Slicing is a good way to understand shapes better because it breaks them down into a series of lower-dimensional objects. Another good way to understand a shape is to try to build it from a lower-dimensional "fold-out," like a cardboard box unfolded and placed flat on the floor. To define the original shape, all one needs is the fold-out and a set of instructions for putting it together again. This is how Euclid, ca. 300 B.C., proved the existence of exactly five regular polyhedra. To see a discussion of the five Platonic solids that uses the same proof method that Euclid did, click here.[Getty's platonic solids page]

Consider this picture of an unfolded cube:

Does it look like a cube to you? What if we were to give you instructions that said "connect the blue edges" to build a cube? The best Flatlanders could do would be if they stretched the squares and aligned the blue edges together in the plane.

But this was not what we were looking for. We wanted them to fold up the fold-out without stretching the squares, something that requires three dimensions, something they would not be able to do. The fold-out and instructions for putting it together could nonetheless help the Flatlanders gain a better appreciation for what a real cube is.

What about other three dimensional polyhedra? What are the shapes of these fold-outs? What are the instructions for putting them together? What could a Flatlander learn from looking at them? For answers and images to some of these questions click here.

For us, who live in Spaceland, we can gain a better understanding of four-dimensional polytopes by examining their three-dimensional fold-outs and the instructions that go along with them.

The minimum material required to build a cube, as Euclid outlined, is three squares around a point (the red-and-blue squares above). When we talk about polytopes, the situation is analogous: the minimum material required to build a hypercube is three cubes arranged around an edge with instructions to connect the blue faces without stretching the cubes.

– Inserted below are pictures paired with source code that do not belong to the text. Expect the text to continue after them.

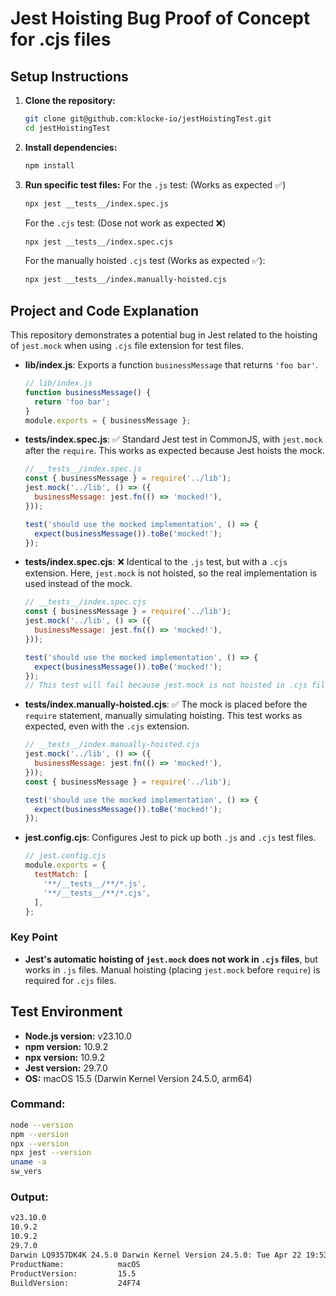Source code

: # Jest Hoisting Bug Proof of Concept for .cjs files

## Setup Instructions

1. **Clone the repository:**
   ```zsh
   git clone git@github.com:klocke-io/jestHoistingTest.git
   cd jestHoistingTest
   ```
2. **Install dependencies:**
   ```zsh
   npm install
   ```
3. **Run specific test files:**
    For the `.js` test: (Works as expected ✅)
     ```zsh
     npx jest __tests__/index.spec.js
     ```
   For the `.cjs` test: (Dose not work as expected ❌)
     ```zsh
     npx jest __tests__/index.spec.cjs
     ```
   For the manually hoisted `.cjs` test (Works as expected ✅):
     ```zsh
     npx jest __tests__/index.manually-hoisted.cjs
     ```

## Project and Code Explanation

This repository demonstrates a potential bug in Jest related to the hoisting of `jest.mock` when using `.cjs` file extension for test files.

- **lib/index.js**: Exports a function `businessMessage` that returns `'foo bar'`.
  ```js
  // lib/index.js
  function businessMessage() {
    return 'foo bar';
  }
  module.exports = { businessMessage };
  ```

- **__tests__/index.spec.js**: ✅ Standard Jest test in CommonJS, with `jest.mock` after the `require`. This works as expected because Jest hoists the mock.
  ```js
  // __tests__/index.spec.js
  const { businessMessage } = require('../lib');
  jest.mock('../lib', () => ({
    businessMessage: jest.fn(() => 'mocked!'),
  }));

  test('should use the mocked implementation', () => {
    expect(businessMessage()).toBe('mocked!');
  });
  ```

- **__tests__/index.spec.cjs**: ❌ Identical to the `.js` test, but with a `.cjs` extension. Here, `jest.mock` is not hoisted, so the real implementation is used instead of the mock.
  ```js
  // __tests__/index.spec.cjs
  const { businessMessage } = require('../lib');
  jest.mock('../lib', () => ({
    businessMessage: jest.fn(() => 'mocked!'),
  }));

  test('should use the mocked implementation', () => {
    expect(businessMessage()).toBe('mocked!');
  });
  // This test will fail because jest.mock is not hoisted in .cjs files
  ```

- **__tests__/index.manually-hoisted.cjs**: ✅ The mock is placed before the `require` statement, manually simulating hoisting. This test works as expected, even with the `.cjs` extension.
  ```js
  // __tests__/index.manually-hoisted.cjs
  jest.mock('../lib', () => ({
    businessMessage: jest.fn(() => 'mocked!'),
  }));
  const { businessMessage } = require('../lib');

  test('should use the mocked implementation', () => {
    expect(businessMessage()).toBe('mocked!');
  });
  ```

- **jest.config.cjs**: Configures Jest to pick up both `.js` and `.cjs` test files.
  ```js
  // jest.config.cjs
  module.exports = {
    testMatch: [
      '**/__tests__/**/*.js',
      '**/__tests__/**/*.cjs',
    ],
  };
  ```

### Key Point

- **Jest's automatic hoisting of `jest.mock` does not work in `.cjs` files**, but works in `.js` files. Manual hoisting (placing `jest.mock` before `require`) is required for `.cjs` files.

## Test Environment 

- **Node.js version:** v23.10.0
- **npm version:** 10.9.2
- **npx version:** 10.9.2
- **Jest version:** 29.7.0
- **OS:** macOS 15.5 (Darwin Kernel Version 24.5.0, arm64)

### Command: 
```zsh
node --version
npm --version
npx --version
npx jest --version
uname -a
sw_vers
```

### Output:
```zsh
v23.10.0
10.9.2
10.9.2
29.7.0
Darwin LQ9357DK4K 24.5.0 Darwin Kernel Version 24.5.0: Tue Apr 22 19:53:27 PDT 2025; root:xnu-11417.121.6~2/RELEASE_ARM64_T6041 arm64
ProductName:            macOS
ProductVersion:         15.5
BuildVersion:           24F74

```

As spacelanders we cannot complete this task, but a four-dimensional creature could fold the fold-out into a hypercube with no problem if they filled in the spaces. Here is the complete hypercube fold-out:

Notice the similarities of this fold-out to the cube fold-out: we have a central object (square or cube) surrounded on each face with other identical objects, and then a final one stuck on the bottom. It is easy to think of the center object as being the "base" of the folded-up polytope, and the extra object on the end of the fold-out as being the "top" or "cap" of the polytope.